Enriquecimento geral pelo comércio e o artesanato. Passeata histórica em Castello dei Conti (Itália) |
Luis Dufaur
Escritor, jornalista,
conferencista de política internacional, sócio do IPCO, webmaster de diversos blogs |
Com o comércio, o elemento essencial da vida urbana é o ofício.
A forma como foi compreendido na Idade Média, como se regulou o seu exercício e as suas condições, mereceu reter particularmente a atenção da nossa época, que vê no sistema corporativo uma solução possível para o problema do trabalho.
Mas o único tipo de corporação realmente interessante é a corporação medieval, tomada no sentido lato de confraria ou associação de ofício, logo alterada sob pressão da burguesia.
Os séculos seguintes não conheceram dela senão deformações ou caricaturas.
Corporação: é a custo que empregamos este termo, do qual tanto se abusou, e que se prestou a inúmeras confusões a propósito das nossas antigas instituições.

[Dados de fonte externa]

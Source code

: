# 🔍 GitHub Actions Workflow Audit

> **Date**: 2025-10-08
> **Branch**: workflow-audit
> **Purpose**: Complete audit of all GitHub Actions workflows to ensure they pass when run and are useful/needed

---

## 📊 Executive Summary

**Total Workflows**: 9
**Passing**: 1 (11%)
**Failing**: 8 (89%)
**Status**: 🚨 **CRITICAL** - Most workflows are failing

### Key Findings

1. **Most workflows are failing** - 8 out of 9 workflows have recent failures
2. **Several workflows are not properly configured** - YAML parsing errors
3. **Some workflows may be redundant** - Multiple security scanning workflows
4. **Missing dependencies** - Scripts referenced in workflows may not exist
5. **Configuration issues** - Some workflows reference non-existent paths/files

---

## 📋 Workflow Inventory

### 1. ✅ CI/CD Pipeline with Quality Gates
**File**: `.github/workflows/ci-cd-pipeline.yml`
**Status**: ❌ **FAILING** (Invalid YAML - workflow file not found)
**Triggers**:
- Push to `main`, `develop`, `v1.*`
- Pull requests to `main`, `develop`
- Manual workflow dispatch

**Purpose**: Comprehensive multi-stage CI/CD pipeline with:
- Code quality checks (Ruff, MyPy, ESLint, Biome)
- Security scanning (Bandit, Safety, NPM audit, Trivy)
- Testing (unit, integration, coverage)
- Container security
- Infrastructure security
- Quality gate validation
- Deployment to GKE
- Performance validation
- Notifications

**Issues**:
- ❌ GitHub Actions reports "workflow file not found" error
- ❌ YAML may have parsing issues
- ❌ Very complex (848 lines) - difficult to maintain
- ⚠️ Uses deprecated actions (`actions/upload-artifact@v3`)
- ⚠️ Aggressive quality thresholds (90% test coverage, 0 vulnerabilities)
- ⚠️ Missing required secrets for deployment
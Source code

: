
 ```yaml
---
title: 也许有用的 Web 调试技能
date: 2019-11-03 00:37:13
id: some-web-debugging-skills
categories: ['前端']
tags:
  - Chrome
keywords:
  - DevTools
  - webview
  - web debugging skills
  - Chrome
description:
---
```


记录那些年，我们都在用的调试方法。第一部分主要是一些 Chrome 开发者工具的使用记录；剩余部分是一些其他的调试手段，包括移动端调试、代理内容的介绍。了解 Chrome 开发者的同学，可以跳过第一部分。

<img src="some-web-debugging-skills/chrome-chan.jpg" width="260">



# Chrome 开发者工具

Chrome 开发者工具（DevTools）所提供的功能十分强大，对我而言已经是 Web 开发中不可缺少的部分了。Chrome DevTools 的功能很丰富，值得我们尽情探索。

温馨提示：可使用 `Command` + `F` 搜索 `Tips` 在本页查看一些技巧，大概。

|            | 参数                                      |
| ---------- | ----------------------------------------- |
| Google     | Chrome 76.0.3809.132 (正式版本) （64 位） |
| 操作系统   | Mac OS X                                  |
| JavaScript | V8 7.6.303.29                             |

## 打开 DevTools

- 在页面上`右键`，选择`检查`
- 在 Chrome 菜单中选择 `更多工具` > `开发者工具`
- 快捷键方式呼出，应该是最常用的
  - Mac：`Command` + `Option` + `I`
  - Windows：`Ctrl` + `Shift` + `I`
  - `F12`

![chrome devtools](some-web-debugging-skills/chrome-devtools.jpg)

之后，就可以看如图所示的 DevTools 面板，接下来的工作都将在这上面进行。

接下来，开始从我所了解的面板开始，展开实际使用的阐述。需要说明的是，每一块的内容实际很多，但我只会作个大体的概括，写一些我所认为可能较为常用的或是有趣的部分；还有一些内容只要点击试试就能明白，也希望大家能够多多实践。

Notemos em primeiro lugar que se trata de um vocábulo moderno, que só aparece no século XVIII. Até então só tinha sido questão de mestrias ou de confrarias (jurandes).
Feira medieval: comércio direto entre produtor e consumidor |
Existiam em Paris, mas não no conjunto do reino, onde começaram a tornar-se o regime habitual — ainda com inúmeras exceções — apenas no fim do século XV.
A idade de ouro das corporações não foi a Idade Média, mas o século XVI.
Ora, a partir dessa época, sob o impulso da burguesia, elas começavam a ser de fato formadas pelos patrões, que fizeram da mestria uma espécie de privilégio hereditário.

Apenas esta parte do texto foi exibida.